Jack's Island
Page 8
‘What about your driver, Commander? Would he like a cup of tea too?’ Mum poured the water into the teapot of her best china tea set. I bet King Solomon and the Queen of Sheba wouldn’t have been served with Mum’s best tea set.
‘I’m afraid he has to stay with the jeep, ma’am. Regulations.’
I wondered why the driver had to stay with the jeep. Who’d steal a US Navy jeep on the island anyway? Where would they take it? Then I smiled to myself as I remembered Dafty. He probably would’ve tried it, wanting to impress Bess again. It would’ve impressed her more than stealing a rusty old dunny truck.
‘Jack can take him out a cup, can’t you, Jack?’ said Mum, sort of like an order.
I nodded but I was a bit nervous. I’d never seen a real live American Negro up close before, except at the pictures. And the only other black people we knew were Mr and Mrs Isaacs. Mr Isaacs worked with Dad at the aerodrome. He wasn’t actually that black. He was more sort of brown.
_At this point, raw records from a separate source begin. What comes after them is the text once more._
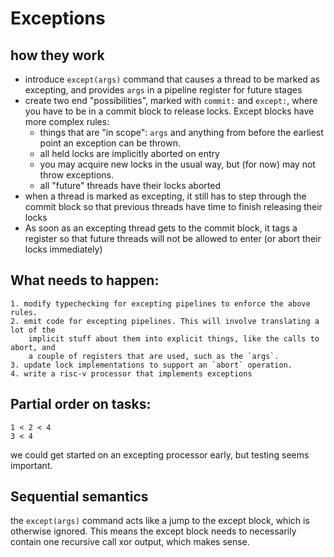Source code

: # Exceptions
## how they work
 - introduce `except(args)` command that causes a thread to be marked as
   excepting, and provides `args` in a pipeline register for future stages
 - create two end "possibilities", marked with `commit:` and `except:`, where
   you have to be in a commit block to release locks. Except blocks have more
   complex rules:
   + things that are "in scope": `args` and anything from before the earliest
     point an exception can be thrown.
   + all held locks are implicitly aborted on entry
   + you may acquire new locks in the usual way, but (for now) may not throw
     exceptions.
   + all "future" threads have their locks aborted
 - when a thread is marked as excepting, it still has to step through the commit
   block so that previous threads have time to finish releasing their locks
 - As soon as an excepting thread gets to the commit block, it tags a register
   so that future threads will not be allowed to enter (or abort their locks
   immediately)

## What needs to happen:
	1. modify typechecking for excepting pipelines to enforce the above rules.
	2. emit code for excepting pipelines. This will involve translating a lot of the
		implicit stuff about them into explicit things, like the calls to abort, and
		a couple of registers that are used, such as the `args`.
	3. update lock implementations to support an `abort` operation.
	4. write a risc-v processor that implements exceptions

## Partial order on tasks:
```
1 < 2 < 4
3 < 4
```
we could get started on an excepting processor early, but testing seems
important.

## Sequential semantics
the `except(args)` command acts like a jump to the except block, which is
otherwise ignored. This means the except block needs to necessarily contain one
recursive call xor output, which makes sense.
‘The driver is Seaman First Class, George T Washington,’ the commander told me.
What sort of name was George Washington? Like the president of America Mr Palmer had told us about?
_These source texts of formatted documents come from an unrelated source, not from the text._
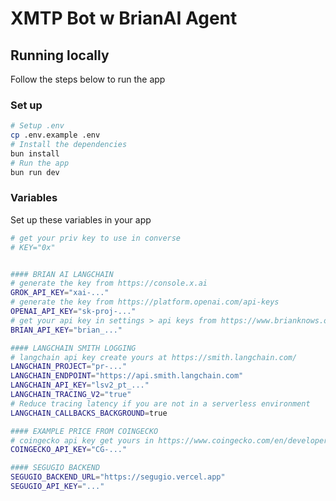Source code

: # XMTP Bot w BrianAI Agent

## Running locally

Follow the steps below to run the app

### Set up

```bash [cmd]
# Setup .env
cp .env.example .env
# Install the dependencies
bun install
# Run the app
bun run dev
```

### Variables

Set up these variables in your app

```bash [cmd]
# get your priv key to use in converse
# KEY="0x"


#### BRIAN AI LANGCHAIN
# generate the key from https://console.x.ai
GROK_API_KEY="xai-..."
# generate the key from https://platform.openai.com/api-keys
OPENAI_API_KEY="sk-proj-..."
# get your api key in settings > api keys from https://www.brianknows.org/
BRIAN_API_KEY="brian_..."

#### LANGCHAIN SMITH LOGGING
# langchain api key create yours at https://smith.langchain.com/
LANGCHAIN_PROJECT="pr-..."
LANGCHAIN_ENDPOINT="https://api.smith.langchain.com"
LANGCHAIN_API_KEY="lsv2_pt_..."
LANGCHAIN_TRACING_V2="true"
# Reduce tracing latency if you are not in a serverless environment
LANGCHAIN_CALLBACKS_BACKGROUND=true

#### EXAMPLE PRICE FROM COINGECKO
# coingecko api key get yours in https://www.coingecko.com/en/developers/dashboard
COINGECKO_API_KEY="CG-..."

#### SEGUGIO BACKEND
SEGUGIO_BACKEND_URL="https://segugio.vercel.app"
SEGUGIO_API_KEY="..."

```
Seaman George T Washington was leaning against the jeep with his arms folded when I carried the tea outside. He looked me up and down and frowned. He seemed surprised when I handed him the cup.
‘Mr Washington, my mum thought you might like a cup of tea.’
‘Are you sure?’ he asked, his voice deep and his accent different from Americans in the movies.
I nodded. ‘Is black all right or would you prefer white?’
He laughed. ‘Black is mighty fine with me, son.’ He took a sip. ‘Tell your mother I’m mighty grateful.’ He frowned at me. ‘What happened to you? Have you been fighting the Japs already?’
‘No, I fell out of a tree.’
‘I did that a few times myself back in Chicago,’ he said. He seemed a bit wary of me, sort of shy and reluctant, which was odd since I didn’t even reach up to his chest.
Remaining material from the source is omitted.